Task input below:

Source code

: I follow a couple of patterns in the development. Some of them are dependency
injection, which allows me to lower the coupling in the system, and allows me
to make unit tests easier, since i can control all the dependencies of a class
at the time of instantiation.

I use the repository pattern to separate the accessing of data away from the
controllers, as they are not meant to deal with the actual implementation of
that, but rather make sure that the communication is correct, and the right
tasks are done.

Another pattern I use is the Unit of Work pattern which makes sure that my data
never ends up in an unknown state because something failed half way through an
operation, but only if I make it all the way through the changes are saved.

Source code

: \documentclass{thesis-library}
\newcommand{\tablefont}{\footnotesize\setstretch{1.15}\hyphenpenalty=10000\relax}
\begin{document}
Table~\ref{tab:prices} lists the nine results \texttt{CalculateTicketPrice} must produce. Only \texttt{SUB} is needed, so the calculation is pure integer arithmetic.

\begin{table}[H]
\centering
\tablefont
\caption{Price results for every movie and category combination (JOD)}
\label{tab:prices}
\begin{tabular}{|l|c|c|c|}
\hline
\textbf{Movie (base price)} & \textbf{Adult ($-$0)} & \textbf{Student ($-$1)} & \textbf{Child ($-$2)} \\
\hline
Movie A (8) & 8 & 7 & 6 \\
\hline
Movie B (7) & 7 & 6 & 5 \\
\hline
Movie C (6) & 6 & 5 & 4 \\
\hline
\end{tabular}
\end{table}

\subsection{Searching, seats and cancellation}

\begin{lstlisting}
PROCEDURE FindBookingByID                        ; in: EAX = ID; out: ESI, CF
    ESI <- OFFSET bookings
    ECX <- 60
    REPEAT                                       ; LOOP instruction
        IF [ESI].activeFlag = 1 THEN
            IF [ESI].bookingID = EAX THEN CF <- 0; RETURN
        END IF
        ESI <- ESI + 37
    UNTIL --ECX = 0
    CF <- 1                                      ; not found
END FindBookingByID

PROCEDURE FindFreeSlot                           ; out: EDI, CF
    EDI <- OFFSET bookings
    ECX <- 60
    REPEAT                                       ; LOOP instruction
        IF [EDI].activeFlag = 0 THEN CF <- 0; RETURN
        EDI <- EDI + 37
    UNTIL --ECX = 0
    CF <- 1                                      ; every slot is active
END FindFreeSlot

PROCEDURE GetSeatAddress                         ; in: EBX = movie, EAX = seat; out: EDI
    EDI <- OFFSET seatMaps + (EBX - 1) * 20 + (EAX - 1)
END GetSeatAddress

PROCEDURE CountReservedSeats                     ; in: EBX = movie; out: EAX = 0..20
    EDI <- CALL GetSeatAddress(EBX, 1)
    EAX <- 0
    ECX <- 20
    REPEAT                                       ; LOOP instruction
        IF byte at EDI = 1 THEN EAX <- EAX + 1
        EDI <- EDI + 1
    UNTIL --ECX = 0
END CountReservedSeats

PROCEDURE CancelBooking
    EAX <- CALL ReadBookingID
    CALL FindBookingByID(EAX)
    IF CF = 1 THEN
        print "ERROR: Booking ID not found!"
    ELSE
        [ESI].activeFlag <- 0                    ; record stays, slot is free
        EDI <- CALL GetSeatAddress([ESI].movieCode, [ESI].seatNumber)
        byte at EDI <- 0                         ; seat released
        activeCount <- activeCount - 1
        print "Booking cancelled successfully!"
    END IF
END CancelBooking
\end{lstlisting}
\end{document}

End of Task input.
Task input below:

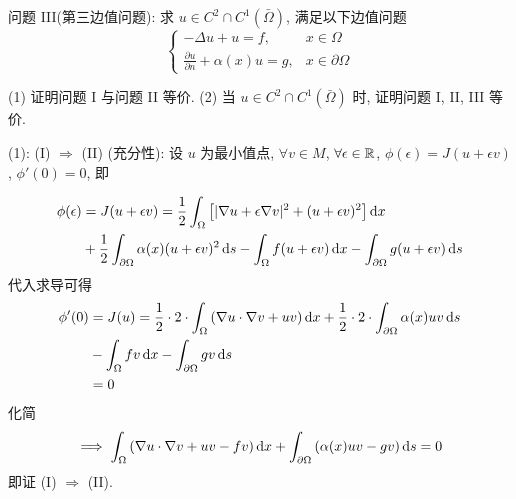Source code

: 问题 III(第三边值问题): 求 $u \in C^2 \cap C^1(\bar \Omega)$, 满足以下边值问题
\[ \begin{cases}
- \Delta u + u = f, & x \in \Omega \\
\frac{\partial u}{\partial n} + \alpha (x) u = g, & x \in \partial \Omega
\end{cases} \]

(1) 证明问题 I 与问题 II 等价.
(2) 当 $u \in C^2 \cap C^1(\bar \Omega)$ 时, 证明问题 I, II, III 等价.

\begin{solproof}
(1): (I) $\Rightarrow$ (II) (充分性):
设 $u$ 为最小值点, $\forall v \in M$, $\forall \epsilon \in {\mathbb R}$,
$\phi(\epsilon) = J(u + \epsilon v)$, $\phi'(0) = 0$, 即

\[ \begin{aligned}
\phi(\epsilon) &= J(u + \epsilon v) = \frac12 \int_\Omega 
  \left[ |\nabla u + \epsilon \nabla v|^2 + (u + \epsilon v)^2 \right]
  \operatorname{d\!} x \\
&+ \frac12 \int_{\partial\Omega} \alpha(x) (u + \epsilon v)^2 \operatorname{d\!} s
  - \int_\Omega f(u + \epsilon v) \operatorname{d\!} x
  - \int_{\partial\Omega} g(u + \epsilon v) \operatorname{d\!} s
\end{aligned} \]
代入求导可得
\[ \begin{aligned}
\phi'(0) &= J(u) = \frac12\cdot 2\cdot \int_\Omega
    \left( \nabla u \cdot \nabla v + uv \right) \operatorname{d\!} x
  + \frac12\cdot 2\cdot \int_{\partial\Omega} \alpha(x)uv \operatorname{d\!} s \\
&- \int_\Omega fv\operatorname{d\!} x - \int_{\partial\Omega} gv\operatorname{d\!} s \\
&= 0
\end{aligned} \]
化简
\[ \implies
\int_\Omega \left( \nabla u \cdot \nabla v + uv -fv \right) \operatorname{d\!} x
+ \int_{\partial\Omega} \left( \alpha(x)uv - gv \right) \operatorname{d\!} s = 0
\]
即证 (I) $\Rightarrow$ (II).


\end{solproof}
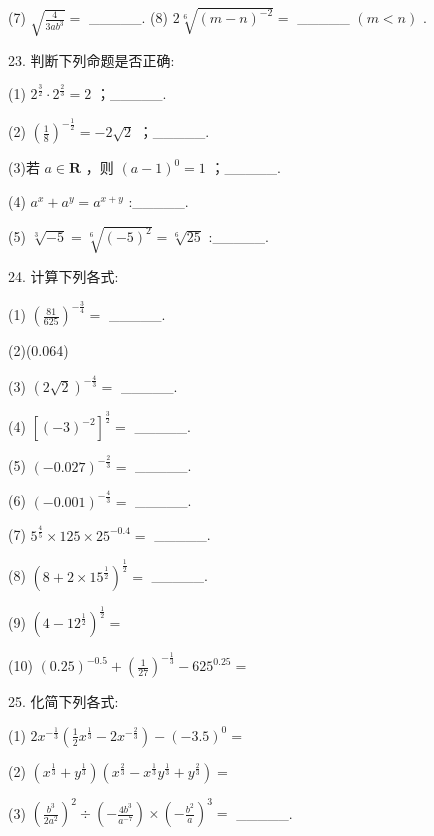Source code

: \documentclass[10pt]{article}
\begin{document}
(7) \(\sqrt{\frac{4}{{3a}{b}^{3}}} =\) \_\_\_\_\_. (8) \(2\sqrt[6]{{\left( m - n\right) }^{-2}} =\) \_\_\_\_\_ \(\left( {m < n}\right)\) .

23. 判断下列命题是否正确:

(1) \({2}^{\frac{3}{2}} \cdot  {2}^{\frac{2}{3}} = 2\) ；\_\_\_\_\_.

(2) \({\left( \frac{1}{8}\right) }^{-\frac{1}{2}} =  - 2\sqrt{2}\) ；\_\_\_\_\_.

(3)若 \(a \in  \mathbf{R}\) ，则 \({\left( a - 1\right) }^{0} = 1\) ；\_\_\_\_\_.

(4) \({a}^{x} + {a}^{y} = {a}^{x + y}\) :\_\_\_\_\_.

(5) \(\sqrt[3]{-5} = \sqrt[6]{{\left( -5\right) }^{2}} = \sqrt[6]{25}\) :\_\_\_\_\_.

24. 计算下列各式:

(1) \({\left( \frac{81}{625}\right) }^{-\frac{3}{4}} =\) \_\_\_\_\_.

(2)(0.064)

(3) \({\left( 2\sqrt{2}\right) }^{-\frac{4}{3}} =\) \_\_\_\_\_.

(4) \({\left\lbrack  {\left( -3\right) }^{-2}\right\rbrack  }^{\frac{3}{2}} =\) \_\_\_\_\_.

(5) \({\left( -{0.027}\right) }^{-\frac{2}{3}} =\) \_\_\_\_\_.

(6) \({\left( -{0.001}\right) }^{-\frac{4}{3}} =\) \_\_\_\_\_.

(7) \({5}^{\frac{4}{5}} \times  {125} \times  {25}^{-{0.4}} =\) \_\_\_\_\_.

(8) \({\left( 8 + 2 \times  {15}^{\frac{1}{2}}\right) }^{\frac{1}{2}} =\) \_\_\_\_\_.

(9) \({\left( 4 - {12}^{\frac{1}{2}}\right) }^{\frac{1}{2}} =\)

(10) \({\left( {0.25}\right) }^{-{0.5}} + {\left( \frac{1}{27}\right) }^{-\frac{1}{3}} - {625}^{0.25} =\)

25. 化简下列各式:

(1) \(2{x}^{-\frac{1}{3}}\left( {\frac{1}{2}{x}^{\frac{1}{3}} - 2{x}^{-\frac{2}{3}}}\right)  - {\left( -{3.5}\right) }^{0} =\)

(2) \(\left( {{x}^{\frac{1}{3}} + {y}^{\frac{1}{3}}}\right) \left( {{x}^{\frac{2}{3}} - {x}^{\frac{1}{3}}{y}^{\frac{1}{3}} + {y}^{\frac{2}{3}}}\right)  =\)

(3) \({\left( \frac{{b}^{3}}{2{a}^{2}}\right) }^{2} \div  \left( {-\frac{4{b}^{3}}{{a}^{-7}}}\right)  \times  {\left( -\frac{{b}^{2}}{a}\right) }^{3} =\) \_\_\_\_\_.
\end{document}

End of Task input.
Task input below:

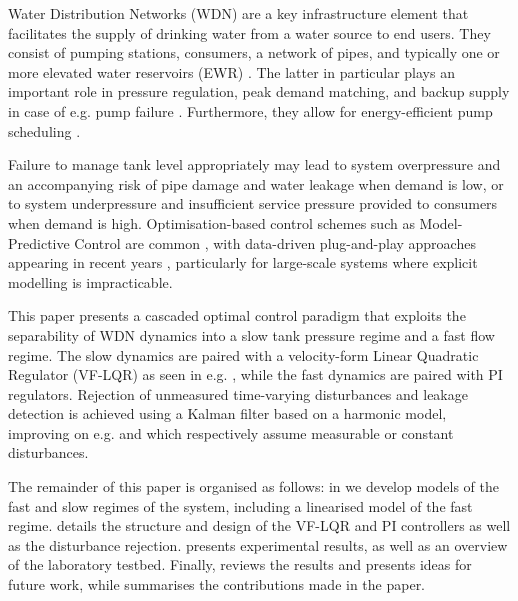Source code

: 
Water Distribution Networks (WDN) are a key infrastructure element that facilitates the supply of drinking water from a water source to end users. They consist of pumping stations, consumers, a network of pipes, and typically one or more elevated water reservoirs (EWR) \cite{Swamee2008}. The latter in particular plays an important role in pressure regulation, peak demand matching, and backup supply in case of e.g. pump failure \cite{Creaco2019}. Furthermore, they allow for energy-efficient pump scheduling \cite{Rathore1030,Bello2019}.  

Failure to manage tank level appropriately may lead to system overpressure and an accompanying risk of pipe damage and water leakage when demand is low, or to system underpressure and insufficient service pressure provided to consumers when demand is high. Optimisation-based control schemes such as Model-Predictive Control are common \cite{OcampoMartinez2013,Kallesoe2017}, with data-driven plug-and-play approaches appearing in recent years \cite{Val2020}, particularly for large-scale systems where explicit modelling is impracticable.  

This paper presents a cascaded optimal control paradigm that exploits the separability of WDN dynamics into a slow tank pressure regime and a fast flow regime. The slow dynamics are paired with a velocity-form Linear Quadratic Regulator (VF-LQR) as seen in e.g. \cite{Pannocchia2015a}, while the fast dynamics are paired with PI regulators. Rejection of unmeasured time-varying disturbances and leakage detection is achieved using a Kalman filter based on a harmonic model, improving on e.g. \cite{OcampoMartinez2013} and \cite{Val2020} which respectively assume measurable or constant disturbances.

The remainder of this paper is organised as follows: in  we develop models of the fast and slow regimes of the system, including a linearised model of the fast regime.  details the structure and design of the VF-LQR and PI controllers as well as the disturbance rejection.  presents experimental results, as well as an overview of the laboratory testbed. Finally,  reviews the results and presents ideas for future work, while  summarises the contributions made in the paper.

End of Task input.

Exercise prompt:
Look through the material above and print exactly the lines from the one containing "slot is active" to the one containing "byte at EDI <- 0", both included, and nothing more.

Solution to this problem:
    CF <- 1                                      ; every slot is active
END FindFreeSlot

PROCEDURE GetSeatAddress                         ; in: EBX = movie, EAX = seat; out: EDI
    EDI <- OFFSET seatMaps + (EBX - 1) * 20 + (EAX - 1)
END GetSeatAddress

PROCEDURE CountReservedSeats                     ; in: EBX = movie; out: EAX = 0..20
    EDI <- CALL GetSeatAddress(EBX, 1)
    EAX <- 0
    ECX <- 20
    REPEAT                                       ; LOOP instruction
        IF byte at EDI = 1 THEN EAX <- EAX + 1
        EDI <- EDI + 1
    UNTIL --ECX = 0
END CountReservedSeats

PROCEDURE CancelBooking
    EAX <- CALL ReadBookingID
    CALL FindBookingByID(EAX)
    IF CF = 1 THEN
        print "ERROR: Booking ID not found!"
    ELSE
        [ESI].activeFlag <- 0                    ; record stays, slot is free
        EDI <- CALL GetSeatAddress([ESI].movieCode, [ESI].seatNumber)
        byte at EDI <- 0                         ; seat released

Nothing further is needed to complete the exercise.